Un giorno il vescovo lo colse appunto nell'atto di fare la carità e disse a sua sorella sorridendo:
«Ecco Géborand che si compra un soldo di paradiso».
Quando si trattava di carità non disarmava neanche di fronte a un rifiuto, trovando parole che facevano riflettere. Una volta, in un salotto della città, andava facendo la questua per i poveri. Vi si trovava, tra gli altri, un certo marchese di Champtercier, vecchio, ricco e avaro, il quale riusciva a essere insieme, ce n'erano molti di questa razza, ultra-realista e ultra-volterriano. Arrivato vicino a lui, il vescovo gli toccò il braccio:
«Signor marchese, bisogna che mi diate qualcosa anche voi». Il marchese si voltò e rispose asciutto:
«Ho i miei poveri, monsignore».
«Datemeli», ribatté il vescovo.
Un giorno, nella cattedrale, fece questa predica:
«Fratelli carissimi, miei buoni amici, vi sono in Francia un milione e trecentoventimila case di contadini che hanno solo tre aperture, unmilioneottocentomiladiciassette che ne hanno due, una porta e una finestra, e, per ultimo, trecentoquarantaseimila stamberghe che ne hanno solo una, la porta. E questo per via di una cosa che chiamano imposta sulle porte e sulle finestre... Mettete delle povere famiglie, delle vecchie, dei bambini, in quelle abitazioni, e vedrete che febbri! Che malattie! Via! Dio dona l'aria agli uomini, la legge gliela vende. Io non accuso la legge, ma benedico Iddio. Nell'Isère, nel Var, nelle due Alpi, le Alte e le Basse, i contadini non hanno nemmeno carriole e trasportano il letame sulla schiena; non hanno candele e bruciano legni resinosi e pezzi di corda inzuppati nella ragia. Fanno il pane per sei mesi e lo cuociono con lo sterco bovino secco. D'inverno rompono il pane a colpi di scure e lo rammolliscono lasciandolo nell'acqua ventiquattro ore per poterlo mangiare. Fratelli miei, abbiate pietà! Vedete come si soffre intorno a voi...».
Nativo della Provenza, aveva con facilità imparato tutti i dialetti del Mezzogiorno. Diceva:
«Eh bé? moussu, sès sagé?», come nella bassa Linguadoca. «Onté anaras passa?», come nelle basse Alpi. «Puerte un bouen moutou embe un bouen froumage grase», come nell'alto Delfinato. E questo piaceva molto al popolo e aveva contribuito non poco ad aprirgli i cuori di tutti. Nella capanna e sulla montagna era come a casa sua. Sapeva dire le cose più nobili negli idiomi più volgari. Parlando tutte le lingue entrava in tutte le anime.

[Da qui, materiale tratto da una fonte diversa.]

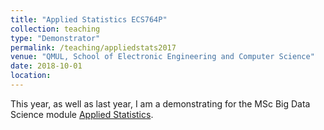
 ```yaml
---
title: "Applied Statistics ECS764P"
collection: teaching
type: "Demonstrator"
permalink: /teaching/appliedstats2017
venue: "QMUL, School of Electronic Engineering and Computer Science"
date: 2018-10-01
location:
---
```

This year, as well as last year, I am a demonstrating for the MSc Big Data Science module [Applied Statistics](https://qmplus.qmul.ac.uk/course/view.php?id=4918).
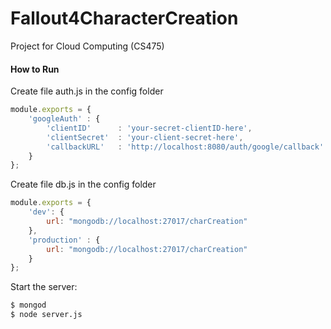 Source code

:# Fallout4CharacterCreation
Project for Cloud Computing (CS475)

#### How to Run
Create file auth.js in the config folder
```js
module.exports = {
    'googleAuth' : {
        'clientID'      : 'your-secret-clientID-here',
        'clientSecret'  : 'your-client-secret-here',
        'callbackURL'   : 'http://localhost:8080/auth/google/callback'
    }
};
```

Create file db.js in the config folder
```js
module.exports = {
    'dev': {
        url: "mongodb://localhost:27017/charCreation"
    },
    'production' : {
        url: "mongodb://localhost:27017/charCreation"
    }
};
```

Start the server:
```bash
$ mongod
$ node server.js
```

Del resto, con le persone della buona società si comportava come con i popolani. Non condannava mai nulla affrettatamente, senza tener conto della circostanza. Diceva: «Vediamo per quale via è passata la colpa».
Essendo un ex-peccatore, come amava qualificarsi sorridendo, non aveva quegli scatti d'indignazione propri del rigorismo, e professava apertamente, tra un aggrottarsi di sopracciglia dei virtuosi feroci, una dottrina che si potrebbe riassumere press'a poco così:
«L'uomo ha sopra di sé la carne che è insieme il suo fardello e la sua tentazione. Egli se la trascina dietro e insieme le cede.
«Deve sorvegliarla, contenerla, reprimerla, non obbedirle se non in casi estremi. In quest'obbedienza ci può essere ancora della colpa; ma la colpa commessa in queste condizioni è veniale. È una caduta, ma una caduta in ginocchio che può finire in preghiera.
«Essere santi è un'eccezione: essere giusti è la regola. Errate, mancate, peccate, ma siate giusti.
«Peccare il meno possibile è la legge dell'uomo. Non peccare del tutto è il sogno dell'angelo. Tutto ciò che è terrestre è sottomesso al peccato. Il peccato è una gravitazione».
Quando la gente gridava forte e s'indignava per un nonnulla, diceva:
«Oh! Questo mi ha tutta l'aria di un delitto che tutti commettono. Ecco che le ipocrisie spaventate s'affrettano a protestare e a mettersi al riparo».
Era indulgente con le donne e con i poveri sui quali grava il peso della società umana. Diceva: «Le colpe delle donne, dei fanciulli, dei servi, dei deboli, degli indigenti, degli ignoranti, sono le colpe dei mariti, dei padri, dei padroni, dei forti, dei ricchi e dei sapienti».